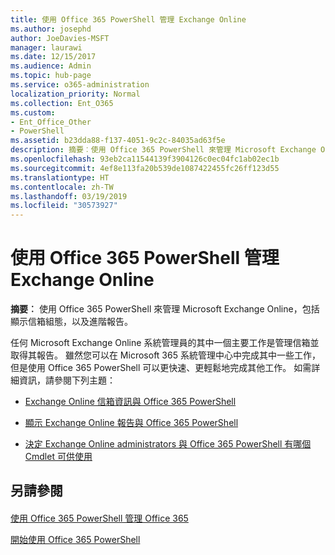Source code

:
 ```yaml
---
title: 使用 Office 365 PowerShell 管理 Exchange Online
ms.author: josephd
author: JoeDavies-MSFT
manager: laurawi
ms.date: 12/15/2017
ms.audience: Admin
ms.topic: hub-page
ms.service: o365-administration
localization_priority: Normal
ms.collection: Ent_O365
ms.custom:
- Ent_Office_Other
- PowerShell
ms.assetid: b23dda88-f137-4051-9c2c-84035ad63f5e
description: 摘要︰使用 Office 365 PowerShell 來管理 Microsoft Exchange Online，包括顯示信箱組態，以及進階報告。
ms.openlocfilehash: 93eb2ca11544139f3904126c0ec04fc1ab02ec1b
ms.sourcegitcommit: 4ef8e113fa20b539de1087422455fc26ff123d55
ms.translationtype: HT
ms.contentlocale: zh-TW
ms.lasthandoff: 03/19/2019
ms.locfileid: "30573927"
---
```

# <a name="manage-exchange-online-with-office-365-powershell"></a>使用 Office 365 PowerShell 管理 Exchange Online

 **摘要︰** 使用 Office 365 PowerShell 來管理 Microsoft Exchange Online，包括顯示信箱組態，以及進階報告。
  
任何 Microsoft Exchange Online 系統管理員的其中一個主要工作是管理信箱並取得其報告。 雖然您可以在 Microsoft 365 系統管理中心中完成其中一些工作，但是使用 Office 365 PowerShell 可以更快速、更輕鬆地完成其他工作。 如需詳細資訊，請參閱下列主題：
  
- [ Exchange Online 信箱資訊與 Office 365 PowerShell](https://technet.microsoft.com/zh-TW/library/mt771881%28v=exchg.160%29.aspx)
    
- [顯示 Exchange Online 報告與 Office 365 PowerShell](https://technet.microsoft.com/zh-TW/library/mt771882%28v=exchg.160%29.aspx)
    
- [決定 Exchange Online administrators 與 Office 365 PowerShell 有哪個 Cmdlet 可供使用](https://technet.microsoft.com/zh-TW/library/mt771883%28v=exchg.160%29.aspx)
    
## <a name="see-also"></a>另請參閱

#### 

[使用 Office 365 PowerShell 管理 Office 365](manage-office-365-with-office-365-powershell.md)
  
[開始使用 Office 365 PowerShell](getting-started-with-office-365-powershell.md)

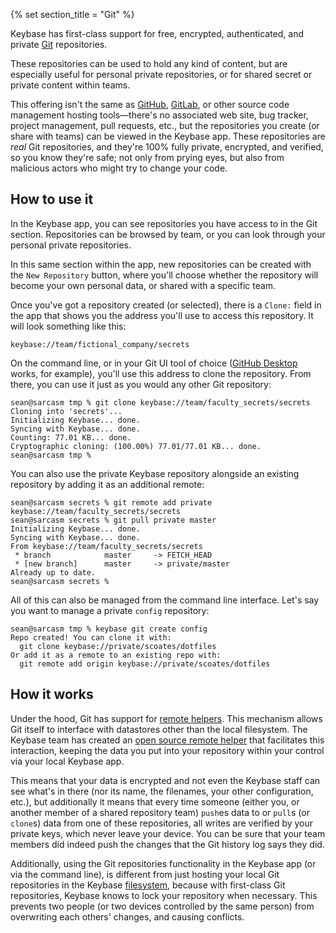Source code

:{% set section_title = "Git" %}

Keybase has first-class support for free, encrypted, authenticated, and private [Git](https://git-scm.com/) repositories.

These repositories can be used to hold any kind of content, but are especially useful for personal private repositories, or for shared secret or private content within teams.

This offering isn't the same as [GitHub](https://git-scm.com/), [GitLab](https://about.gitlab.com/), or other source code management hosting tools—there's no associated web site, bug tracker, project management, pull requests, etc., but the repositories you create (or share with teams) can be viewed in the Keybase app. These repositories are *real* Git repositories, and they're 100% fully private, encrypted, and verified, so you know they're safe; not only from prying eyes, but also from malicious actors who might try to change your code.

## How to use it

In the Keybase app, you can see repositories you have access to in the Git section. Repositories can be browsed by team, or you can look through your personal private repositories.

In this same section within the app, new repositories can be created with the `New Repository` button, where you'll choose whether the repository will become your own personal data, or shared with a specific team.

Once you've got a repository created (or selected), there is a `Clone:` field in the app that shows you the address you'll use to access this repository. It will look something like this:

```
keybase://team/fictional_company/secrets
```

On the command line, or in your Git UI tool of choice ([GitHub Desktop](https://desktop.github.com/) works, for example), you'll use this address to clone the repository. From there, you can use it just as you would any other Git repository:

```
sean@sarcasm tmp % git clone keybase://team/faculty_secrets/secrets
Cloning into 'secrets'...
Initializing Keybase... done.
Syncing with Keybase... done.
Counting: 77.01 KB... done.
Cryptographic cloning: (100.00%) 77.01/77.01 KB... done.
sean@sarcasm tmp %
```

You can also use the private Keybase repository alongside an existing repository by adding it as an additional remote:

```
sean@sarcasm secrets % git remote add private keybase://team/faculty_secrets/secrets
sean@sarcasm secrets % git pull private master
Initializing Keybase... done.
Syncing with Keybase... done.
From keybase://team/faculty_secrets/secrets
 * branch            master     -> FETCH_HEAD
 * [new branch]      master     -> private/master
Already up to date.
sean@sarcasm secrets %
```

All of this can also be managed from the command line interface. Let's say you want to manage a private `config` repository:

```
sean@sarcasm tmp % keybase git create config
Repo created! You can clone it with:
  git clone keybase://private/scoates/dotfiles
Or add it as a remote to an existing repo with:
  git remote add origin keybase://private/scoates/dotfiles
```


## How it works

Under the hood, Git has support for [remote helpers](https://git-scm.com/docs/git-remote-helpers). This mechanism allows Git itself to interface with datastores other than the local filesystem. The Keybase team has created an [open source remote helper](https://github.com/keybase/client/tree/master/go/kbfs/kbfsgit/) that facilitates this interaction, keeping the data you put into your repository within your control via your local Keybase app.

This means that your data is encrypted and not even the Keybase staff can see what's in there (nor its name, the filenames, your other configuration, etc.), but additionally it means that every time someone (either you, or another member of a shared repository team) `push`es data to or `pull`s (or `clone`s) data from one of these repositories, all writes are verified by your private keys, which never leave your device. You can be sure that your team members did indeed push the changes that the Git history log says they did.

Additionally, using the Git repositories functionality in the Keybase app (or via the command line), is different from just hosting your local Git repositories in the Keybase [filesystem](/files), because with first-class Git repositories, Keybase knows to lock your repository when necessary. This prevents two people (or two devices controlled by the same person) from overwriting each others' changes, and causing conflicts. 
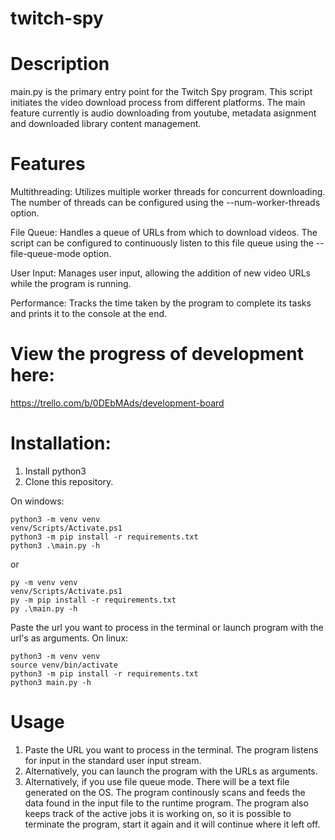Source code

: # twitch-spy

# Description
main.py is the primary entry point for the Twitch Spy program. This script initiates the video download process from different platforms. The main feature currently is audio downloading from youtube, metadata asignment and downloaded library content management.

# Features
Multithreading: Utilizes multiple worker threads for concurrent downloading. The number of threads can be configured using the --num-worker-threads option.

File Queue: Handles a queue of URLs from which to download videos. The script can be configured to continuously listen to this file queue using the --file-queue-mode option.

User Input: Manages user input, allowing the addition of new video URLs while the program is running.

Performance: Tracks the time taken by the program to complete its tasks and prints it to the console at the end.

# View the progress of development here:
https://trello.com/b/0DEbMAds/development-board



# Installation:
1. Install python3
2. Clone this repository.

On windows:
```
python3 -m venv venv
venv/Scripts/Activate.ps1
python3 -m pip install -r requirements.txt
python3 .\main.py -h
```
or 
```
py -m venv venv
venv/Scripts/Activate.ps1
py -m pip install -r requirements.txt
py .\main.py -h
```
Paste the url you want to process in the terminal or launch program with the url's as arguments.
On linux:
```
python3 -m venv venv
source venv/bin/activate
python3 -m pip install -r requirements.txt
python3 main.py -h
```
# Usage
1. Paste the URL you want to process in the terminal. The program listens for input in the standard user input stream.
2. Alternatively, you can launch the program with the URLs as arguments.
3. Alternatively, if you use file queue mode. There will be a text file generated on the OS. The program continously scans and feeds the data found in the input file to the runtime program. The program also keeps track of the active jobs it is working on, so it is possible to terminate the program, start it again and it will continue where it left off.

WORK TASK: Pick out and copy the lines of the entries that hold the string "queue".

OUTPUT FOR THIS TASK:
File Queue: Handles a queue of URLs from which to download videos. The script can be configured to continuously listen to this file queue using the --file-queue-mode option.
3. Alternatively, if you use file queue mode. There will be a text file generated on the OS. The program continously scans and feeds the data found in the input file to the runtime program. The program also keeps track of the active jobs it is working on, so it is possible to terminate the program, start it again and it will continue where it left off.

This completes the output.